LLM-Guided Contextual Reasoning:
- Function: At each MCTS expansion step, the LLM proposes the next transformation based on full context.
- Mechanism: The prompt includes the current program \(p_i\), source code and performance predictions of parent/grandparent programs, transformation history, and the full set of available transformations \(O\). The LLM is instructed to perform CoT reasoning—analyzing synergistic or antagonistic effects among transformations.
- Design Motivation: Transformation combinations exhibit complex interactions (e.g., tiling followed by vectorization may yield superior results); the LLM can reason about such relationships.
MCTS Structured Search:
- Function: Balances exploration and exploitation while reusing common transformation prefixes.
- Mechanism: Node selection uses UCT: \(\text{UCT}(p_i) = \frac{W(p_i)}{N(p_i)} + c\sqrt{\frac{\ln N(p_{i-1})}{N(p_i)}}\); LLM proposals drive node expansion; random rollouts with the cost model provide evaluation; backpropagation updates statistics.
- Design Motivation: The tree structure of MCTS naturally supports backtracking and reuse of transformation sequences, addressing the inefficiency of purely random search.
Hardware-Aware Cost Model:
- Function: Serves as a proxy for real hardware execution, providing fast performance estimation.
- Mechanism: A learned surrogate model \(\hat{f}\) predicts latency for rollout reward computation.
- Design Motivation: Real compilation and execution is prohibitively slow (on the order of minutes), whereas surrogate model evaluation is on the order of milliseconds.

Loss & Training¶

The LLM is used zero-shot (GPT-4o mini) without fine-tuning.
MCTS hyperparameters: exploration coefficient \(c = \sqrt{2}\), branching factor \(B = 2\).
Transformation validation: LLM outputs are parsed and filtered; invalid transformations fall back to random sampling.

Key Experimental Results¶

Main Results (5 kernels × 5 hardware platforms)¶

Method	Avg.
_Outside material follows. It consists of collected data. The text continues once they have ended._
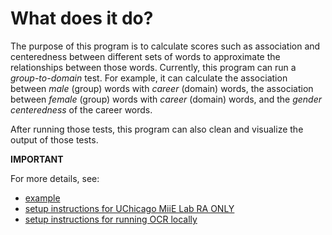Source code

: # What does it do?

The purpose of this program is to calculate scores such as association and centeredness between different sets of words to approximate the relationships between those words. Currently, this program can run a *group-to-domain* test. For example, it can calculate the association between *male* (group) words with *career* (domain) words, the association between *female* (group) words with *career* (domain) words, and the *gender centeredness* of the career words.

After running those tests, this program can also clean and visualize the output of those tests.

**IMPORTANT** 

For more details, see:
- [example](https://github.com/miielab/miienlp/blob/main/examples/weat_example.md) 
- [setup instructions for UChicago MiiE Lab RA ONLY](https://github.com/miielab/miienlp/blob/main/documentation/miie_ra_documentation/weat.md)
- [setup instructions for running OCR locally](https://github.com/miielab/miienlp/blob/main/documentation/user_documentation/weat.md)


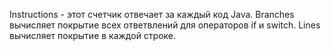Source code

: Instructions - этот счетчик отвечает за каждый код Java.
Branches вычисляет покрытие всех ответвлений для операторов if и switch.
Lines вычисляет покрытие в каждой строке.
Speedup	Avg. Samples	Sampling Efficiency
TVM Evolutionary Search	Baseline	5.8× more	1.0×
MCTS (w/o LLM)	Moderate	Moderate	Moderate
Reasoning Compiler	5.0×	5.8× fewer	10.8×

End-to-End Llama-3-8B¶

Method	Speedup	Sample Reduction	Sampling Efficiency
TVM	Baseline	Baseline	Baseline
Reasoning Compiler	4.0×	3.9× fewer	5.6×

Key Findings¶

On FLUX attention, Reasoning Compiler achieves 2× speedup within 36 samples, while TVM requires 600+ samples (16× reduction).
On Llama-4 MLP, a 12.7× speedup is achieved with 20 samples; TVM fails to reach this level even with 3,000 samples.
The advantage is greatest in low-budget settings—high-quality optimization sequences are discovered within the first few dozen samples.

Highlights & Insights¶

LLM as proposer, not decision-maker: The LLM's role is precisely scoped as a "context-aware transformation proposer," while correctness and search structure are guaranteed by MCTS. This LLM-in-the-loop design paradigm is worth adopting broadly.
MDP formulation of compiler optimization: Modeling transformation sequences as an MDP allows the theoretical guarantees of MCTS to apply directly.
Cross-hardware generalization: The same framework is effective on ARM, x86, and Apple Silicon without hardware-specific tuning.
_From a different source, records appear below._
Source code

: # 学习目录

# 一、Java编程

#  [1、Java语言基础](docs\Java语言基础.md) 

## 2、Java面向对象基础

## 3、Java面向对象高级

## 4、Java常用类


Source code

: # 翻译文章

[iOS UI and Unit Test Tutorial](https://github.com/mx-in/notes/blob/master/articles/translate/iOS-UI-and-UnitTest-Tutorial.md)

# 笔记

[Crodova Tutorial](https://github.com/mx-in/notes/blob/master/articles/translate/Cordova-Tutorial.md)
Limitations & Future Work¶

Dependence on LLM API calls may incur high costs for large-scale deployment.
The code comprehension capability of GPT-4o mini is limited; stronger LLMs may yield further improvements.
Random transformation sequences during rollout may be insufficiently efficient.
No comparison is made against other LLM-for-code compiler optimization works.

vs. TVM/Ansor/MetaSchedule: These methods use evolutionary search or simulated annealing with low sampling efficiency; Reasoning Compiler substantially improves upon this through LLM-guided reasoning.
vs. STOKE: STOKE uses MCMC for superoptimization but also fails to leverage context; the LLM+MCTS combination proposed here is more efficient.
The work demonstrates the significant potential of LLMs in system-level optimization.

Rating¶

Novelty: ⭐⭐⭐⭐⭐ The LLM+MCTS compiler optimization framework is pioneering, elegantly combining LLM reasoning with structured search.
Experimental Thoroughness: ⭐⭐⭐⭐⭐ Covers 5 benchmarks × 5 hardware platforms plus end-to-end evaluation—highly comprehensive.
Writing Quality: ⭐⭐⭐⭐⭐ Formalization is clear and motivation is well articulated.
Value: ⭐⭐⭐⭐⭐ Significant impact for both the compiler and model serving communities.